To address representation shift caused by distribution mismatch across multi-source time series data in foundation model pretraining, this paper proposes Prototype-guided Dynamic Normalization (ProtoNorm). ProtoNorm models data distribution priors as learnable prototypes and adaptively selects normalization paths based on sample-prototype similarity, enabling fine-grained distribution alignment. Seamlessly integrated into Transformer architectures via a single-line code replacement, ProtoNorm combines prototype learning, conditional normalization, and multi-task contrastive pretraining. Evaluated on multiple time series classification and forecasting benchmarks, the resulting model significantly outperforms standard pretraining baselines, achieving an average 12.7% improvement in downstream task performance. The approach demonstrates strong robustness and generalization across heterogeneous time series domains, offering both architectural simplicity and computational efficiency without sacrificing expressiveness.

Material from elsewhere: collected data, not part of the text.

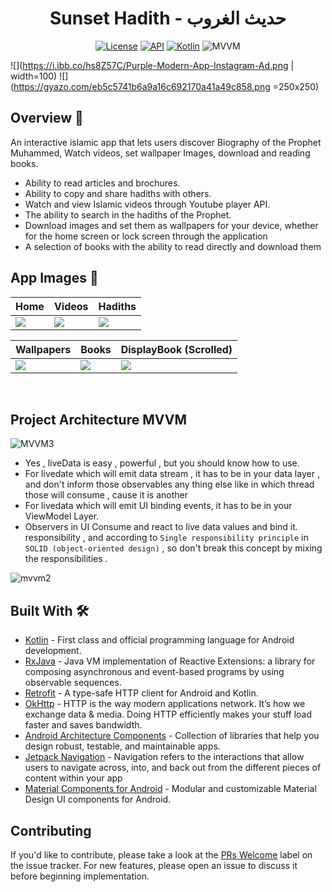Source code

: <h1 align="center">Sunset Hadith - حديث الغروب</h1>

<p align="center">
  <a href="https://opensource.org/licenses/Apache-2.0"><img alt="License" src="https://img.shields.io/badge/License-Apache%202.0-blue.svg"/></a>
  <a href="https://android-arsenal.com/api?level=23"><img alt="API" src="https://img.shields.io/badge/API-21%2B-brightgreen.svg?style=flat"/></a>
  <a href="https://kotlinlang.org"><img alt="Kotlin" src="https://img.shields.io/badge/Kotlin-1.4.xxx-blue"/></a>
  <img alt="MVVM" src="https://img.shields.io/badge/MVVM-Architecture-orange"/>
</p>

![](https://i.ibb.co/hs8Z57C/Purple-Modern-App-Instagram-Ad.png | width=100)
![](https://gyazo.com/eb5c5741b6a9a16c692170a41a49c858.png =250x250)


## Overview 🕌
An interactive islamic app that lets users discover Biography of the Prophet Muhammed, Watch videos, set wallpaper Images, download and reading books.
- Ability to read articles and brochures.
- Ability to copy and share hadiths with others.
- Watch and view Islamic videos through Youtube player API.
- The ability to search in the hadiths of the Prophet.
- Download images and set them as wallpapers for your device, whether for the home screen or lock screen through the application
- A selection of books with the ability to read directly and download them


## App Images 🌹
Home | Videos | Hadiths 
--- | --- | --- | 
![](https://i.ibb.co/J7Dgpy4/homePage.jpg) | ![](https://i.ibb.co/pWxsw3h/videos.jpg) | ![](https://i.ibb.co/WzkKR7N/hadith.jpg) | 

| Wallpapers | Books | DisplayBook (Scrolled)
--- | --- | --- |
![](https://i.ibb.co/ChFc9jH/wallpapers.jpg) | ![](https://i.ibb.co/khq2hfK/displaybook.jpg) | ![](https://i.ibb.co/khq2hfK/displaybook.jpg)
<br />

## Project Architecture MVVM
![MVVM3](https://user-images.githubusercontent.com/1812129/68319232-446cf900-00be-11ea-92cf-cad817b2af2c.png)
- Yes , liveData is easy , powerful , but you should know how to use.
 - For livedate which will emit data stream , it has to be in your
   data layer , and don't inform those observables any thing else like
   in which thread those will consume , cause it is another
 - For livedata which will emit UI binding events, it has to be in your ViewModel Layer.
 - Observers in UI Consume and react to live data values and bind it.
   responsibility , and according to `Single responsibility principle`
  in `SOLID (object-oriented design)` , so don't break this concept by
   mixing the responsibilities .

  ![mvvm2](https://user-images.githubusercontent.com/1812129/68319008-e9d39d00-00bd-11ea-9245-ebedd2a2c067.png)
  
## Built With 🛠
- [Kotlin](https://kotlinlang.org/) - First class and official programming language for Android development.
- [RxJava](https://github.com/ReactiveX/RxJava) - Java VM implementation of Reactive Extensions: a library for composing asynchronous and event-based programs by using observable sequences.
- [Retrofit](https://github.com/square/retrofit) - A type-safe HTTP client for Android and Kotlin.
- [OkHttp](https://square.github.io/okhttp/) - HTTP is the way modern applications network. It’s how we exchange data & media. Doing HTTP efficiently makes your stuff load faster and saves bandwidth.
- [Android Architecture Components](https://developer.android.com/topic/libraries/architecture) - Collection of libraries that help you design robust, testable, and maintainable apps.
- [Jetpack Navigation](https://developer.android.com/jetpack/compose/navigation) - Navigation refers to the interactions that allow users to navigate across, into, and back out from the different pieces of content within your app
- [Material Components for Android](https://github.com/material-components/material-components-android) - Modular and customizable Material Design UI components for Android.


## Contributing

If you'd like to contribute, please take a look at the [PRs Welcome](https://github.com/MoatazBadawy/Sunset-hadith/labels) label on the issue tracker. For new features, please open an issue to discuss it before beginning implementation.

Foundation models have achieved remarkable success across diverse machine-learning domains through large-scale pretraining on large, diverse datasets. However, pretraining on such datasets introduces significant challenges due to substantial mismatches in data distributions, a problem particularly pronounced with time series data. In this paper, we tackle this issue by proposing a domain-aware adaptive normalization strategy within the Transformer architecture. Specifically, we replace the traditional LayerNorm with a prototype-guided dynamic normalization mechanism (ProtoNorm), where learned prototypes encapsulate distinct data distributions, and sample-to-prototype affinity determines the appropriate normalization layer. This mechanism effectively captures the heterogeneity of time series characteristics, aligning pretrained representations with downstream tasks. Through comprehensive empirical evaluation, we demonstrate that our method significantly outperforms conventional pretraining techniques across both classification and forecasting tasks, while effectively mitigating the adverse effects of distribution shifts during pretraining. Incorporating ProtoNorm is as simple as replacing a single line of code. Extensive experiments on diverse real-world time series benchmarks validate the robustness and generalizability of our approach, advancing the development of more versatile time series foundation models.